TASK DESCRIPTION: Copy out the records precisely, omitting pictures.

Dataset entries
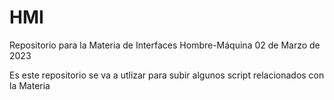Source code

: # HMI
Repositorio para la Materia de Interfaces Hombre-Máquina
02 de Marzo de 2023

Es este repositorio se va a utlizar para subir algunos script relacionados con la Materia
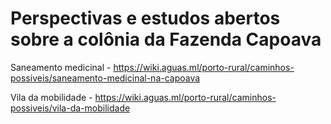<!-- TITLE: Caminhos Possiveis -->
<!-- SUBTITLE: Relatos de possibilidades na Porto Rural -->

# Perspectivas e estudos abertos sobre a colônia da Fazenda Capoava

Saneamento medicinal - https://wiki.aguas.ml/porto-rural/caminhos-possiveis/saneamento-medicinal-na-capoava

Vila da mobilidade - https://wiki.aguas.ml/porto-rural/caminhos-possiveis/vila-da-mobilidade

ANSWER SECTION:
Source code

: # HMI
Repositorio para la Materia de Interfaces Hombre-Máquina
02 de Marzo de 2023

Es este repositorio se va a utlizar para subir algunos script relacionados con la Materia
<!-- TITLE: Caminhos Possiveis -->
<!-- SUBTITLE: Relatos de possibilidades na Porto Rural -->

# Perspectivas e estudos abertos sobre a colônia da Fazenda Capoava

Saneamento medicinal - https://wiki.aguas.ml/porto-rural/caminhos-possiveis/saneamento-medicinal-na-capoava

Vila da mobilidade - https://wiki.aguas.ml/porto-rural/caminhos-possiveis/vila-da-mobilidade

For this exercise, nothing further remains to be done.